BlackRock’s latest bullseye: The advisers’ desktop
April 29, 2017 by Charles Paikert
CHICAGO ― The world’s largest fund company wants a bigger piece of the most valuable real estate in the independent advisory space: the RIA’s desktop.
“We need to be closer to the clients, and for us that means closer to the adviser,” said BlackRock CEO Larry Fink, who gave the closing keynote address at Morningstar’s annual Investment Conference.
The firm intends to deepen its relationships with advisers partly through its technology offerings; Fink said BlackRock is refining a version of Aladdin, its data-mining risk management system, for advisers.
“We can now provide a risk management tool for every single account you have under management, under advice,” Fink told advisers at the conference. “So if you are a large scale advisory firm with a million clients, we can now give you an Aladdin for each of those clients.”
To date, BlackRock has signed up six organizations around the world to use the new version of Aladdin, and the company plans to roll out the product to custodians in the U.S. in the fall, Fink said.
The tool will become a “bigger component of our clients’ desktop,” he said. “It’s a very large opportunity.”
Technology in general will become an increasingly bigger part of BlackRock’s business, Fink said, adding that its critical to reaching younger investors.
In addition to Aladdin, Fink cited the company’s robo adviser, FutureAdvisor and iRetire, its retirement planning tool. BlackRock will make one or two more tech acquisitions and has a number of new tech products currently under development in house, he added.
“We can’t cope with the amount of opportunity we have [in tech] right now,” Fink said.
‘BIG BELIEVER’ IN ACTIVE MANAGEMENT
Fink also addressed the longstanding debate about the merits of active versus passive investing.
Although BlackRock has over $100 billion of assets in its index funds, Fink said that he was also a “big believer” in active management.

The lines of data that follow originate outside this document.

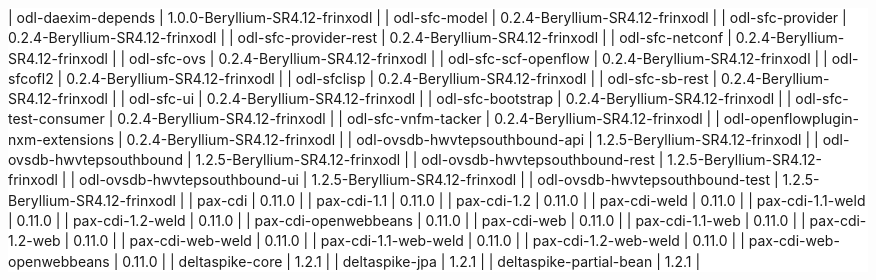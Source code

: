 | odl-daexim-depends                            | 1.0.0-Beryllium-SR4.12-frinxodl |
| odl-sfc-model                                 | 0.2.4-Beryllium-SR4.12-frinxodl |
| odl-sfc-provider                              | 0.2.4-Beryllium-SR4.12-frinxodl |
| odl-sfc-provider-rest                         | 0.2.4-Beryllium-SR4.12-frinxodl |
| odl-sfc-netconf                               | 0.2.4-Beryllium-SR4.12-frinxodl |
| odl-sfc-ovs                                   | 0.2.4-Beryllium-SR4.12-frinxodl |
| odl-sfc-scf-openflow                          | 0.2.4-Beryllium-SR4.12-frinxodl |
| odl-sfcofl2                                   | 0.2.4-Beryllium-SR4.12-frinxodl |
| odl-sfclisp                                   | 0.2.4-Beryllium-SR4.12-frinxodl |
| odl-sfc-sb-rest                               | 0.2.4-Beryllium-SR4.12-frinxodl |
| odl-sfc-ui                                    | 0.2.4-Beryllium-SR4.12-frinxodl |
| odl-sfc-bootstrap                             | 0.2.4-Beryllium-SR4.12-frinxodl |
| odl-sfc-test-consumer                         | 0.2.4-Beryllium-SR4.12-frinxodl |
| odl-sfc-vnfm-tacker                           | 0.2.4-Beryllium-SR4.12-frinxodl |
| odl-openflowplugin-nxm-extensions             | 0.2.4-Beryllium-SR4.12-frinxodl |
| odl-ovsdb-hwvtepsouthbound-api                | 1.2.5-Beryllium-SR4.12-frinxodl |
| odl-ovsdb-hwvtepsouthbound                    | 1.2.5-Beryllium-SR4.12-frinxodl |
| odl-ovsdb-hwvtepsouthbound-rest               | 1.2.5-Beryllium-SR4.12-frinxodl |
| odl-ovsdb-hwvtepsouthbound-ui                 | 1.2.5-Beryllium-SR4.12-frinxodl |
| odl-ovsdb-hwvtepsouthbound-test               | 1.2.5-Beryllium-SR4.12-frinxodl |
| pax-cdi                                       | 0.11.0                          |
| pax-cdi-1.1                                   | 0.11.0                          |
| pax-cdi-1.2                                   | 0.11.0                          |
| pax-cdi-weld                                  | 0.11.0                          |
| pax-cdi-1.1-weld                              | 0.11.0                          |
| pax-cdi-1.2-weld                              | 0.11.0                          |
| pax-cdi-openwebbeans                          | 0.11.0                          |
| pax-cdi-web                                   | 0.11.0                          |
| pax-cdi-1.1-web                               | 0.11.0                          |
| pax-cdi-1.2-web                               | 0.11.0                          |
| pax-cdi-web-weld                              | 0.11.0                          |
| pax-cdi-1.1-web-weld                          | 0.11.0                          |
| pax-cdi-1.2-web-weld                          | 0.11.0                          |
| pax-cdi-web-openwebbeans                      | 0.11.0                          |
| deltaspike-core                               | 1.2.1                           |
| deltaspike-jpa                                | 1.2.1                           |
| deltaspike-partial-bean                       | 1.2.1                           |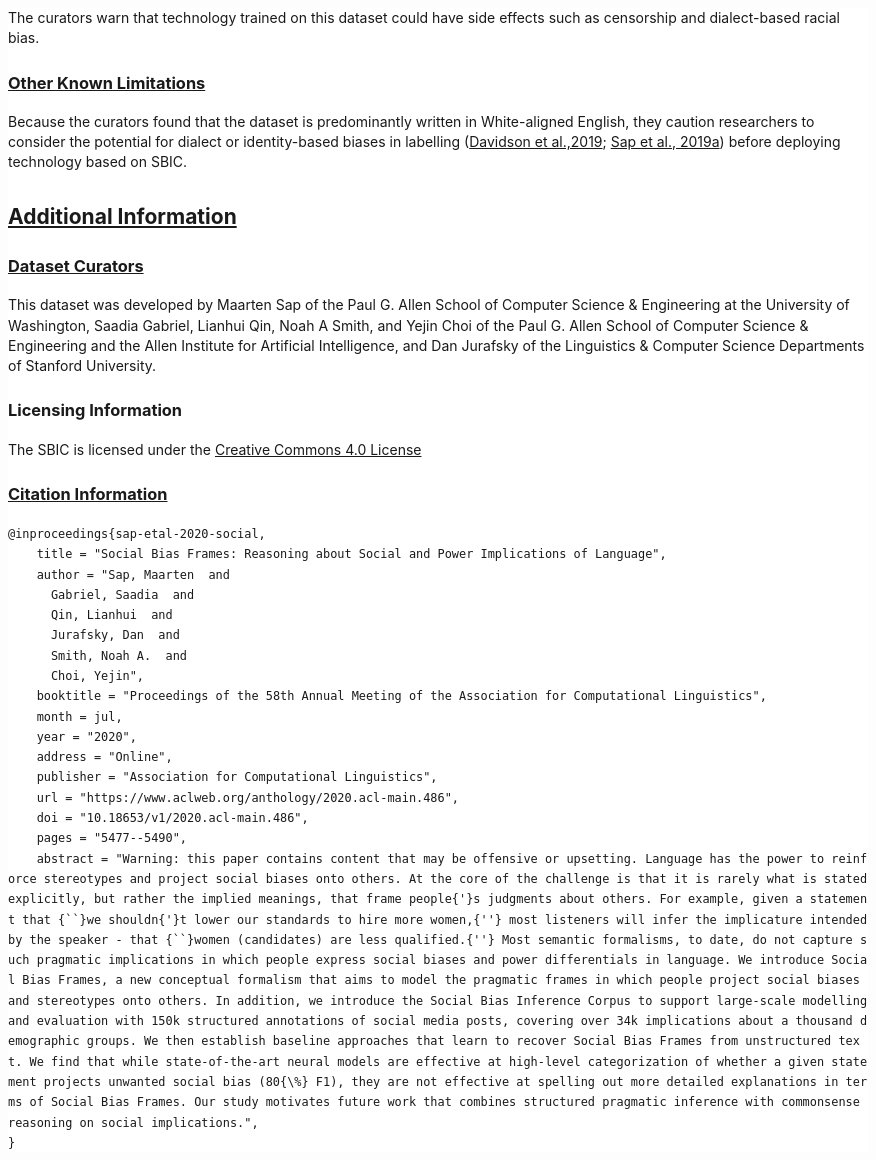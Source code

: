 The curators warn that technology trained on this dataset could have side effects such as censorship and dialect-based racial bias. 

### [Other Known Limitations](#other-known-limitations)

Because the curators found that the dataset is predominantly written in White-aligned English, they caution researchers to consider the potential for dialect or identity-based biases in labelling ([Davidson et al.,2019](https://www.aclweb.org/anthology/W19-3504.pdf); [Sap et al., 2019a](https://www.aclweb.org/anthology/P19-1163.pdf)) before deploying technology based on SBIC.

## [Additional Information](#additional-information)

### [Dataset Curators](#dataset-curators)

This dataset was developed by Maarten Sap of the Paul G. Allen School of Computer Science & Engineering at the University of Washington, Saadia Gabriel, Lianhui Qin, Noah A Smith, and Yejin Choi of the Paul G. Allen School of Computer Science & Engineering and the Allen Institute for Artificial Intelligence, and Dan Jurafsky of the Linguistics & Computer Science Departments of Stanford University.

### Licensing Information

The SBIC is licensed under the [Creative Commons 4.0 License](https://creativecommons.org/licenses/by/4.0/)

### [Citation Information](#citation-information)

```
@inproceedings{sap-etal-2020-social,
    title = "Social Bias Frames: Reasoning about Social and Power Implications of Language",
    author = "Sap, Maarten  and
      Gabriel, Saadia  and
      Qin, Lianhui  and
      Jurafsky, Dan  and
      Smith, Noah A.  and
      Choi, Yejin",
    booktitle = "Proceedings of the 58th Annual Meeting of the Association for Computational Linguistics",
    month = jul,
    year = "2020",
    address = "Online",
    publisher = "Association for Computational Linguistics",
    url = "https://www.aclweb.org/anthology/2020.acl-main.486",
    doi = "10.18653/v1/2020.acl-main.486",
    pages = "5477--5490",
    abstract = "Warning: this paper contains content that may be offensive or upsetting. Language has the power to reinforce stereotypes and project social biases onto others. At the core of the challenge is that it is rarely what is stated explicitly, but rather the implied meanings, that frame people{'}s judgments about others. For example, given a statement that {``}we shouldn{'}t lower our standards to hire more women,{''} most listeners will infer the implicature intended by the speaker - that {``}women (candidates) are less qualified.{''} Most semantic formalisms, to date, do not capture such pragmatic implications in which people express social biases and power differentials in language. We introduce Social Bias Frames, a new conceptual formalism that aims to model the pragmatic frames in which people project social biases and stereotypes onto others. In addition, we introduce the Social Bias Inference Corpus to support large-scale modelling and evaluation with 150k structured annotations of social media posts, covering over 34k implications about a thousand demographic groups. We then establish baseline approaches that learn to recover Social Bias Frames from unstructured text. We find that while state-of-the-art neural models are effective at high-level categorization of whether a given statement projects unwanted social bias (80{\%} F1), they are not effective at spelling out more detailed explanations in terms of Social Bias Frames. Our study motivates future work that combines structured pragmatic inference with commonsense reasoning on social implications.",
}

```
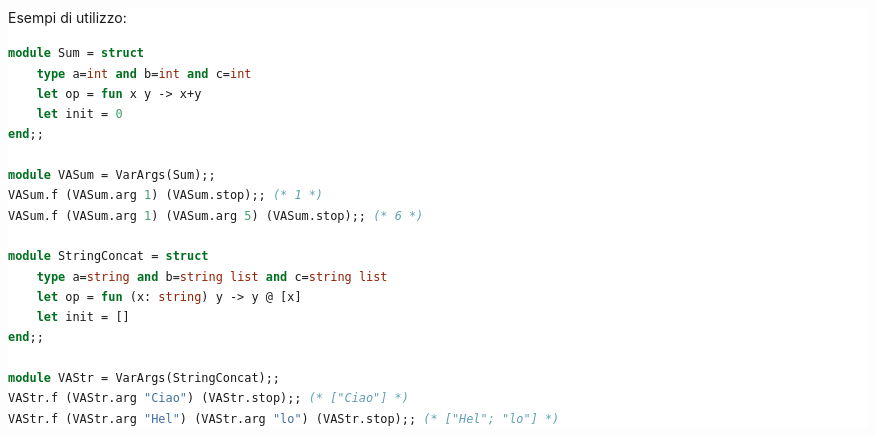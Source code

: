 Esempi di utilizzo:

```ocaml
module Sum = struct
	type a=int and b=int and c=int
	let op = fun x y -> x+y
	let init = 0
end;;

module VASum = VarArgs(Sum);;
VASum.f (VASum.arg 1) (VASum.stop);; (* 1 *)
VASum.f (VASum.arg 1) (VASum.arg 5) (VASum.stop);; (* 6 *)

module StringConcat = struct
	type a=string and b=string list and c=string list
	let op = fun (x: string) y -> y @ [x]
	let init = []
end;;

module VAStr = VarArgs(StringConcat);;
VAStr.f (VAStr.arg "Ciao") (VAStr.stop);; (* ["Ciao"] *)
VAStr.f (VAStr.arg "Hel") (VAStr.arg "lo") (VAStr.stop);; (* ["Hel"; "lo"] *)
```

The concern that passive index funds account for too much of the market is overblown, he said, noting that passive investing still accounts for around 20% of publicly-traded securities. If a majority of trades were done by passive accounts, the resulting “mis-pricing” would result in “a field day for active and hedge fund managers,” he maintained.
Nevertheless, Fink did predict a “big consolidation” of asset managers, although “it will take longer than people think,” he added.
“Many managers have a harder and harder time achieving alpha,” Fink said.
The BlackRock CEO was also skeptical about the Trump administration’s proposed tax plan.
The huge tax reduction and the resulting revenue loss would be “a path to an explosion in the deficit,” he said. Proponents argue that the tax cuts would stimulate the economy to potentially grow 3% for the next 10 years, Fink noted.
But, he responded, “I’m not a believer in 3% growth.”